Sun Java System Messaging Server 6 2005Q4 管理ガイド

基本的な S/MIME の設定

S/MIME の設定ファイルの smime.conf には、各パラメータの説明と例が含まれています。smime.conf ファイルは Messaging Server とともに組み込まれ、msg-svr-base /config/ ディレクトリに存在します。この msg-svr-base は、Messaging Server がインストールされるディレクトリです。

次の手順は、S/MIME の機能を設定するために最小限必要な手順です。

ProcedureS/MIME を設定するには

手順
  1. Messaging Server のインストール後、Communications Express メールの基本的な機能が有効であることを確認します。

  2. まだの場合は、S/MIME の機能を使用することを許可されているすべてのメールユーザーのために、標準の X.509 v3 形式の証明書付きの非公開鍵と公開鍵のペアを作成または入手します。

  3. スマートカードをキーおよび証明書に使用する場合は、次のようにします。

    1. スマートカードをメールユーザーに配布します。

    2. Communications Express メールがアクセスされる、各クライアントマシンにスマートカードの読み取り装置とソフトウェアが適切にインストールされているようにします。

  4. ブラウザのローカルキーストアを使用してキーおよび証明書を保存する場合は、キーのペアと証明書をローカルキーストアにダウンロードする方法をメールユーザーに指示します。

  5. スマートカードまたはローカルキーストアをサポートするための正しいライブラリがクライアントマシンに存在するようにします。詳細については、「クライアントマシン用のキーアクセスライブラリ」を参照してください。

  6. S/MIME をサポートするように LDAP ディレクトリを設定します。

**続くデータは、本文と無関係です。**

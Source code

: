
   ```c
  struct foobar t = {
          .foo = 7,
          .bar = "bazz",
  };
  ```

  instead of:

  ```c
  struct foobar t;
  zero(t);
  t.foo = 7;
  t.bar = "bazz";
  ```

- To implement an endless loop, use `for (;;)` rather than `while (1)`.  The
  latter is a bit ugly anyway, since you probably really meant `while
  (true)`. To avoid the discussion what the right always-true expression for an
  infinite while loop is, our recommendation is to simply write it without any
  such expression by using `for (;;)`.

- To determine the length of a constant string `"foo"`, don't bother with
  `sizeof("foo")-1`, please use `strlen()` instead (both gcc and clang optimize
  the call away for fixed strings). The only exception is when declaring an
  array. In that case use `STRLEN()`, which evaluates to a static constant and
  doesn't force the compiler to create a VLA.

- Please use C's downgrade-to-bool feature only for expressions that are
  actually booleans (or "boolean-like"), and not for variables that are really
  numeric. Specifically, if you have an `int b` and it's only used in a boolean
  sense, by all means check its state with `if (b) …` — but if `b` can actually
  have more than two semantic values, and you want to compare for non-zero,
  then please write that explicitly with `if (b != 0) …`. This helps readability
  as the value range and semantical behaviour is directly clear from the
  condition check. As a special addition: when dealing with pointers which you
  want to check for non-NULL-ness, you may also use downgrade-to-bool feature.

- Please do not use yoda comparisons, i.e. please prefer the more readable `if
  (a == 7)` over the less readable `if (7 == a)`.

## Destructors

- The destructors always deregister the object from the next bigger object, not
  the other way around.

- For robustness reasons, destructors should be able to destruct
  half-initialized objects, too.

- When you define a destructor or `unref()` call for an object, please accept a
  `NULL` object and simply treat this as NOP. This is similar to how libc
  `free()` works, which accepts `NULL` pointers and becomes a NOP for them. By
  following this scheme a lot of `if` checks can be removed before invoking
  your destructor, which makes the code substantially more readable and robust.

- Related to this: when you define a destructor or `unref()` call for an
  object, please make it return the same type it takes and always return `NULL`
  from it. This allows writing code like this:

    1. Directory Server によってアクセス可能な LDAP ディレクトリに CA のすべての証明書を、認証局の識別名で保存します。これらの証明書の LDAP 属性は、cacertificate;binary です。公開キーと証明書を保存するディレクトリの情報を書き留めます。この手順のあとのほうでこの情報が必要になります。

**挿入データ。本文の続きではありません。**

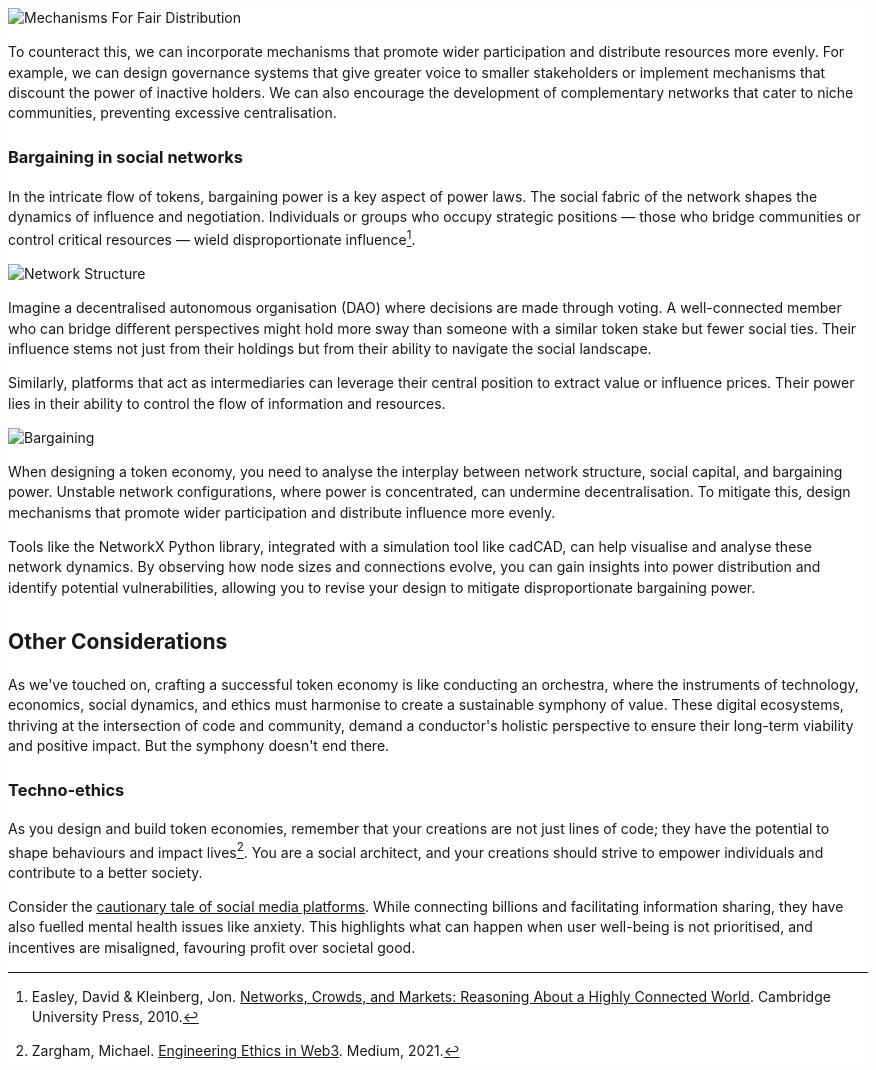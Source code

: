 ![Mechanisms For Fair Distribution](/assets/images/distributionmechanisms.jpg)

To counteract this, we can incorporate mechanisms that promote wider participation and distribute resources more evenly. For example, we can design governance systems that give greater voice to smaller stakeholders or implement mechanisms that discount the power of inactive holders. We can also encourage the development of complementary networks that cater to niche communities, preventing excessive centralisation.

### Bargaining in social networks

In the intricate flow of tokens, bargaining power is a key aspect of power laws. The social fabric of the network shapes the dynamics of influence and negotiation. Individuals or groups who occupy strategic positions — those who bridge communities or control critical resources — wield disproportionate influence[^3].

![Network Structure](/assets/images/networkstructure.jpg)

Imagine a decentralised autonomous organisation (DAO) where decisions are made through voting. A well-connected member who can bridge different perspectives might hold more sway than someone with a similar token stake but fewer social ties. Their influence stems not just from their holdings but from their ability to navigate the social landscape.

Similarly, platforms that act as intermediaries can leverage their central position to extract value or influence prices. Their power lies in their ability to control the flow of information and resources.

![Bargaining](/assets/images/bargaining.jpg)

When designing a token economy, you need to analyse the interplay between network structure, social capital, and bargaining power. Unstable network configurations, where power is concentrated, can undermine decentralisation. To mitigate this, design mechanisms that promote wider participation and distribute influence more evenly.

Tools like the NetworkX Python library, integrated with a simulation tool like cadCAD, can help visualise and analyse these network dynamics. By observing how node sizes and connections evolve, you can gain insights into power distribution and identify potential vulnerabilities, allowing you to revise your design to mitigate disproportionate bargaining power.

## Other Considerations

As we've touched on, crafting a successful token economy is like conducting an orchestra, where the instruments of technology, economics, social dynamics, and ethics must harmonise to create a sustainable symphony of value. These digital ecosystems, thriving at the intersection of code and community, demand a conductor's holistic perspective to ensure their long-term viability and positive impact. But the symphony doesn't end there.

### Techno-ethics

As you design and build token economies, remember that your creations are not just lines of code; they have the potential to shape behaviours and impact lives[^4]. You are a social architect, and your creations should strive to empower individuals and contribute to a better society.

Consider the [cautionary tale of social media platforms](https://www.thesocialdilemma.com/the-dilemma/). While connecting billions and facilitating information sharing, they have also fuelled mental health issues like anxiety. This highlights what can happen when user well-being is not prioritised, and incentives are misaligned, favouring profit over societal good.


[^1]: Chen, Andrew [The Cold Start Problem: How to Start and Scale Network Effects](https://andrewchen.com/wp-content/uploads/2022/01/ColdStartProb_9780062969743_AS0928_cc20_Final.pdf). Harper Collins, 2021.
[^2]: Quintarelli, Emanuele & Mathis, Krishan. [From systems to entrepreneurial ecosystemic organizations. Exploring Haier’s RenDanHeYi.](https://metaphorum.org/webinar/from-systems-to-entrepreneurial-ecosystemic-organizations-exploring-haiers-rendanheyi), 2024.
[^3]: Easley, David & Kleinberg, Jon. [Networks, Crowds, and Markets: Reasoning About a Highly Connected World](https://www.cs.cornell.edu/home/kleinber/networks-book/). Cambridge University Press, 2010.
[^4]: Zargham, Michael. [Engineering Ethics in Web3](https://medium.com/token-engineering-commons/engineering-ethics-in-web3-18d981278018). Medium, 2021.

      LDAP ディレクトリ情報の指定例については表 20–3 の「trustedurl」を、LDAP ディレクトリの検索については 「証明書の管理」を参照してください。

    2. Directory Server によってアクセス可能な LDAP ディレクトリに公開キーと証明書を保存します。公開キーと証明書の LDAP 属性は、usercertificate;binary です。公開キーと証明書を保存するディレクトリの情報を書き留めます。この手順のあとのほうでこの情報が必要になります。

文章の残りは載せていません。